In addition to the specifically enumerated categories above, Article 3, Paragraph 5
also includes the term “other charitable activities,” which provides for future
development of the concept of charity.
Therefore, an expansive definition of “charity” should be considered and adopted. As
Lee has proposed, a charity should be regarded as an eligible charity so long as it: (1) is
organized and operated exclusively for public benefit purposes by engaging in public
welfare activities (including emergency relief, relief for the poor, education, health and
social benefit, promotion of community development, etc.); (2) contains restraints on
distribution of profits, dividends, or assets to its members (non-distribution constraints)
and (3) is required to spend its remaining assets on charitable purposes after its
termination149.
C. Requirement of Operation for an Exempt Purpose
1. U.S. — The operational test in the U.S. system views the organization’s financial
and program activities as indicators of its operations, and such review is monitored on an
annual basis. 150 Usually, the IRS waits and sees how newly formed and approved
nonprofit organizations operate and behave by issuing a provisional “advance ruling” for
a four year period, in which the organization can demonstrate its operations in a more
concrete manner. At the end of the four-year period, the IRS assesses the organization’s
level of public support and makes a final determination as to exempt status.

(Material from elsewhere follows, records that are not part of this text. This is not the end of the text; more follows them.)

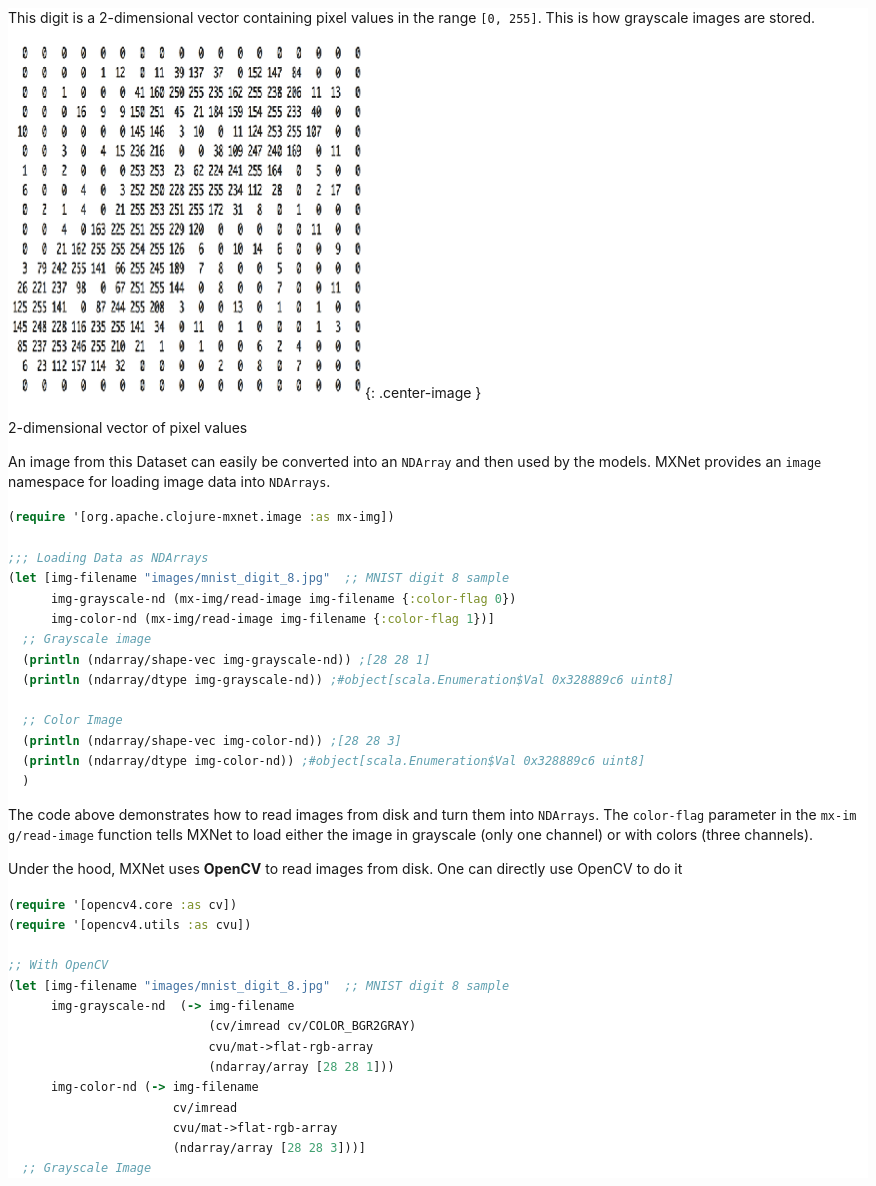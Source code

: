 This digit is a 2-dimensional vector containing pixel values in the range `[0, 255]`. This is how grayscale images are stored.

![Digit 8 pixel values](/assets/images/mnist-8-values.png){: .center-image }
<figcaption class="caption">2-dimensional vector of pixel values</figcaption>

An image from this Dataset can easily be converted into an `NDArray` and then used by the models.
MXNet provides an `image` namespace for loading image data into `NDArrays`.

```clojure
(require '[org.apache.clojure-mxnet.image :as mx-img])

;;; Loading Data as NDArrays
(let [img-filename "images/mnist_digit_8.jpg"  ;; MNIST digit 8 sample
      img-grayscale-nd (mx-img/read-image img-filename {:color-flag 0})
      img-color-nd (mx-img/read-image img-filename {:color-flag 1})]
  ;; Grayscale image
  (println (ndarray/shape-vec img-grayscale-nd)) ;[28 28 1]
  (println (ndarray/dtype img-grayscale-nd)) ;#object[scala.Enumeration$Val 0x328889c6 uint8]

  ;; Color Image
  (println (ndarray/shape-vec img-color-nd)) ;[28 28 3]
  (println (ndarray/dtype img-color-nd)) ;#object[scala.Enumeration$Val 0x328889c6 uint8]
  )
```

The code above demonstrates how to read images from disk and turn them into `NDArrays`.
The `color-flag` parameter in the `mx-img/read-image` function tells MXNet to load either the image in grayscale (only one channel) or with colors (three channels).

Under the hood, MXNet uses **OpenCV** to read images from disk. One can directly use OpenCV to do it

```clojure
(require '[opencv4.core :as cv])
(require '[opencv4.utils :as cvu])

;; With OpenCV
(let [img-filename "images/mnist_digit_8.jpg"  ;; MNIST digit 8 sample
      img-grayscale-nd  (-> img-filename
                            (cv/imread cv/COLOR_BGR2GRAY)
                            cvu/mat->flat-rgb-array
                            (ndarray/array [28 28 1]))
      img-color-nd (-> img-filename
                       cv/imread
                       cvu/mat->flat-rgb-array
                       (ndarray/array [28 28 3]))]
  ;; Grayscale Image
```

[1]: https://mxnet.apache.org/
[2]: https://www.tensorflow.org/
[3]: https://www.numpy.org/
[4]: https://mxnet.incubator.apache.org/api/clojure/docs/org.apache.clojure-mxnet.ndarray.html
[5]: https://github.com/apache/incubator-mxnet
[6]: https://mxnet.incubator.apache.org/api/clojure/ndarray.html
[7]: https://becominghuman.ai/an-introduction-to-the-mxnet-api-part-1-848febdcf8ab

Admittedly, the operational test has been quite flexible over decades of development
and practice. It recognizes the importance of monetary resources for the nonprofit
organizations. Mostly, it enables the organization to charge fees for services and general
dues and non-dues-based revenues without compromising its exempt status.
An exempt organization needs to file an annual information return (Form 990) to the
IRS if it receives more than $25,000 in annual revenues and is not a church. The Form
990 asks pointed questions about the organization’s program, activities, contributions,
grants, compensation and administrative expenses. Moreover, the U.S. system recently
improved accountability of exempt organizations by posting all related available
information online to promote visibility and exposure. Undoubtedly, this practice ensures
that the exempt organizations continue to operate in the interest of their initial exempt
purpose.
2. China. — Monitoring the operation of nonprofit organizations in China presents
one of the crucial problems in the development of nonprofit sector. It is not even clear the
extent to which currently registered nonprofit organizations of all three types need to go
149
150
See generally Lee, fn. 103.
See Brennen, fn. 111 at 6–8.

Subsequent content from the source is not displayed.